MIGALHAS DE PESO

  1. Home >
  2. De Peso >
  3. Dívida de condomínio desaparece após 5 anos? Não é bem assim

Dívida de condomínio desaparece após 5 anos? Não é bem assim

Prescrição não é perdão! Dívida de condomínio continua travando seu imóvel mesmo após 5 anos. Entenda como evitar prejuízos e destravar sua propriedade.

terça-feira, 9 de dezembro de 2025

Atualizado às 09:42

Muitos proprietários de imóveis acreditam que, passado o prazo de cinco anos, uma dívida de condomínio simplesmente desaparece - como num passe de mágica. Ou seja, presumem que a dívida deixa de existir e o nome do devedor ficaria automaticamente limpo. Isso é um mito. A chamada prescrição da dívida não é um perdão ou anulação do débito. Neste artigo, explicamos de forma acessível o que realmente acontece quando as cotas condominiais prescrevem, e quais os efeitos práticos para o condômino inadimplente.

O que é a prescrição das cotas condominiais?

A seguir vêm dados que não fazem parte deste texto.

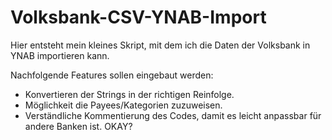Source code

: 
# Volksbank-CSV-YNAB-Import

Hier entsteht mein kleines Skript,
mit dem ich die Daten der Volksbank in YNAB importieren kann.

Nachfolgende Features sollen eingebaut werden:

* Konvertieren der Strings  in der richtigen Reinfolge.
* Möglichkeit die Payees/Kategorien zuzuweisen.
* Verständliche Kommentierung des Codes, damit es leicht anpassbar für andere Banken ist. OKAY?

prescrição é um instituto do direito civil que marca a perda do direito de acionar o Poder Judiciário para cobrar uma dívida após determinado tempo. No caso das taxas de condomínio, o prazo prescricional aplicável é de cinco anos, contado a partir do vencimento de cada parcela em aberto1 2. Esse entendimento foi consolidado pelo STJ em 2016, em sede de recurso repetitivo, uniformizando a interpretação para todo o país3 4. Em outras palavras, decorridos cinco anos sem cobrança judicial, o condomínio perde o direito de processar o devedor na Justiça para exigir aquele débito.

É importante ter clareza sobre o alcance dessa regra. Prescrever a dívida não significa que ela deixou de existir. Tecnicamente, o que se extingue com a prescrição é a pretensão, isto é, o poder de exigir o pagamento através dos mecanismos judiciais5. O direito subjetivo de receber o valor devido permanece, ainda que já não seja possível cobrá-lo forçosamente por ação judicial5. O próprio CC reconhece essa distinção: tanto que, se o devedor pagar espontaneamente uma dívida prescrita, não pode pedir o dinheiro de volta depois (art. 882 do CC). Isso demonstra que, apesar de não poder ser mais exigido em juízo, o débito continua existindo no mundo jurídico como uma obrigação natural do devedor.

A dívida condominial "some" ou continua existindo?

Passados os cinco anos, o débito condominial continua existindo e acompanhando o imóvel. No jargão jurídico, as cotas de condomínio são obrigações propter rem, ou seja, gravitam em torno do bem imóvel - não importa quem seja o proprietário, a dívida está vinculada àquela unidade imobiliária6. Portanto, mesmo que o imóvel seja vendido ou herdado, as pendências condominiais "viajam" junto com ele. Um novo comprador pode até não ser acionado judicialmente por dívidas antigas já prescritas, mas enfrentará os efeitos dessas pendências na administração condominial e no mercado imobiliário.

Em resumo, a perda do direito de cobrar não significa a perda do direito de receber5. Diferentemente da decadência (quando o próprio direito deixa de existir após certo prazo), na prescrição apenas a exigibilidade judicial é afetada - o crédito em si continua de pé5. Como bem disse um juiz paulista ao analisar o tema, "a prescrição não afasta a existência da obrigação, mas apenas impede sua exigibilidade judicial"7. Assim, o condomínio não é obrigado a "esquecer" a dívida só porque passou o prazo legal de cobrar em juízo. A obrigação persiste, ainda que de forma limitada, como uma conta em aberto nos registros do condomínio.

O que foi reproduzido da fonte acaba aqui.